§ **To do**: Search the entries for the word "username". Copy every line that holds it.

§ **Records shown**:
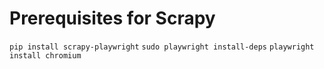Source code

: # Prerequisites for Scrapy

```pip install scrapy-playwright```
```sudo playwright install-deps```
```playwright install chromium```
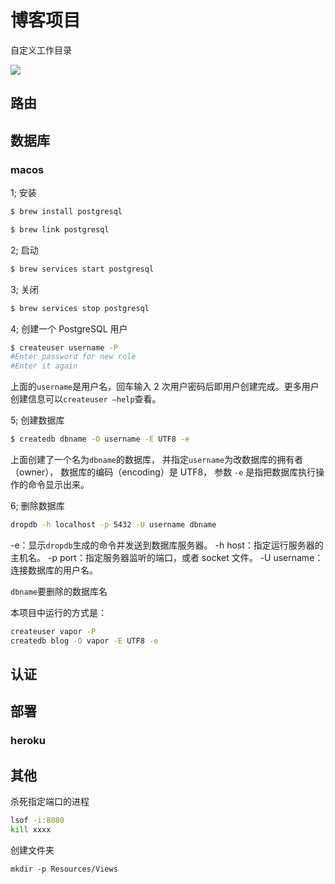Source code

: 
# 博客项目

自定义工作目录

![](https://docs.vapor.codes/4.0/images/xcode-scheme-options.png)


## 路由


## 数据库

### macos

1; 安装


```sh
$ brew install postgresql

$ brew link postgresql
```

2; 启动

```sh
$ brew services start postgresql
```

3; 关闭

```sh
$ brew services stop postgresql
```

4; 创建一个 PostgreSQL 用户

```sh
$ createuser username -P
#Enter password for new role
#Enter it again
```

上面的`username`是用户名，回车输入 2 次用户密码后即用户创建完成。更多用户创建信息可以`createuser –help`查看。

5; 创建数据库

```sh
$ createdb dbname -O username -E UTF8 -e
```

上面创建了一个名为`dbname`的数据库，
并指定`username`为改数据库的拥有者（owner），
数据库的编码（encoding）是 UTF8，
参数 `-e` 是指把数据库执行操作的命令显示出来。

6; 删除数据库

```sh
dropdb -h localhost -p 5432 -U username dbname
```

-e：显示`dropdb`生成的命令并发送到数据库服务器。
-h host：指定运行服务器的主机名。
-p port：指定服务器监听的端口，或者 socket 文件。
-U username：连接数据库的用户名。

`dbname`要删除的数据库名


本项目中运行的方式是：


```sh
createuser vapor -P
createdb blog -O vapor -E UTF8 -e
```


## 认证







## 部署

### heroku 



## 其他
杀死指定端口的进程

```sh
lsof -i:8080
kill xxxx
```

创建文件夹

```
mkdir -p Resources/Views
```



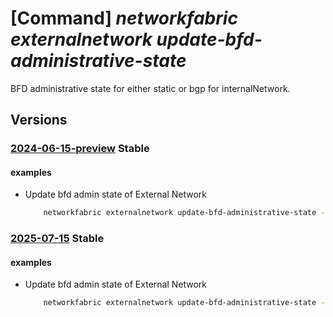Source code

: # [Command] _networkfabric externalnetwork update-bfd-administrative-state_

BFD administrative state for either static or bgp for internalNetwork.

## Versions

### [2024-06-15-preview](/Resources/mgmt-plane/L3N1YnNjcmlwdGlvbnMve30vcmVzb3VyY2Vncm91cHMve30vcHJvdmlkZXJzL21pY3Jvc29mdC5tYW5hZ2VkbmV0d29ya2ZhYnJpYy9sM2lzb2xhdGlvbmRvbWFpbnMve30vZXh0ZXJuYWxuZXR3b3Jrcy97fS91cGRhdGViZmRhZG1pbmlzdHJhdGl2ZXN0YXRl/2024-06-15-preview.xml) **Stable**

<!-- mgmt-plane /subscriptions/{}/resourcegroups/{}/providers/microsoft.managednetworkfabric/l3isolationdomains/{}/externalnetworks/{}/updatebfdadministrativestate 2024-06-15-preview -->

#### examples

- Update bfd admin state of External Network
    ```bash
        networkfabric externalnetwork update-bfd-administrative-state --resource-group example-rg --l3-isolation-domain-name example-externalnetwork --resource-name example-ext --route-type Static --administrative-state Enable
    ```

### [2025-07-15](/Resources/mgmt-plane/L3N1YnNjcmlwdGlvbnMve30vcmVzb3VyY2Vncm91cHMve30vcHJvdmlkZXJzL21pY3Jvc29mdC5tYW5hZ2VkbmV0d29ya2ZhYnJpYy9sM2lzb2xhdGlvbmRvbWFpbnMve30vZXh0ZXJuYWxuZXR3b3Jrcy97fS91cGRhdGViZmRhZG1pbmlzdHJhdGl2ZXN0YXRl/2025-07-15.xml) **Stable**

<!-- mgmt-plane /subscriptions/{}/resourcegroups/{}/providers/microsoft.managednetworkfabric/l3isolationdomains/{}/externalnetworks/{}/updatebfdadministrativestate 2025-07-15 -->

#### examples

- Update bfd admin state of External Network
    ```bash
        networkfabric externalnetwork update-bfd-administrative-state --resource-group example-rg --l3-isolation-domain-name example-externalnetwork --resource-name example-ext --route-type Static --administrative-state Enable
    ```

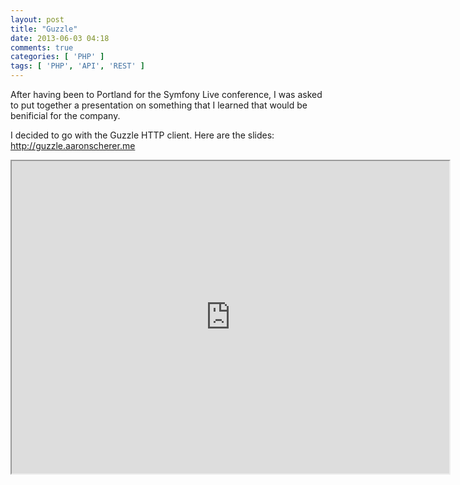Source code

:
 ```yaml
---
layout: post
title: "Guzzle"
date: 2013-06-03 04:18
comments: true
categories: [ 'PHP' ]
tags: [ 'PHP', 'API', 'REST' ]
---
```


After having been to Portland for the Symfony Live conference, I was asked to put together a presentation on something that I learned that would be benificial for the company.

I decided to go with the Guzzle HTTP client. Here are the slides: <http://guzzle.aaronscherer.me>

<iframe height="500" width="700" src="http://guzzle.aaronscherer.me"></iframe>
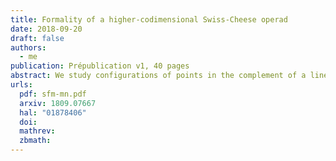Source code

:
 ```yaml
---
title: Formality of a higher-codimensional Swiss-Cheese operad
date: 2018-09-20
draft: false
authors:
  - me
publication: Prépublication v1, 40 pages
abstract: We study configurations of points in the complement of a linear subspace inside a Euclidean space, $\\mathbb{R}^{n} \\setminus \\mathbb{R}^{m}$ with $n - m \\ge 2$. We define a higher-codimensional Swiss-Cheese operad $\\mathsf{VSC}\_{mn}$ associated to such configurations, a variant of the classical Swiss-Cheese operad. The operad $\\mathsf{VSC}\_{mn}$ is weakly equivalent to the operad of locally constant factorization algebras on the stratified space $\\{\\mathbb{R}^{m} \\subset \\mathbb{R}^{n}\\}$. We prove that this operad is formal over $\\mathbb{R}$.
urls:
  pdf: sfm-mn.pdf
  arxiv: 1809.07667
  hal: "01878406"
  doi:
  mathrev:
  zbmath:
---
```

§ **Written solution**:
$ createuser username -P
上面的`username`是用户名，回车输入 2 次用户密码后即用户创建完成。更多用户创建信息可以`createuser –help`查看。
$ createdb dbname -O username -E UTF8 -e
并指定`username`为改数据库的拥有者（owner），
dropdb -h localhost -p 5432 -U username dbname
-U username：连接数据库的用户名。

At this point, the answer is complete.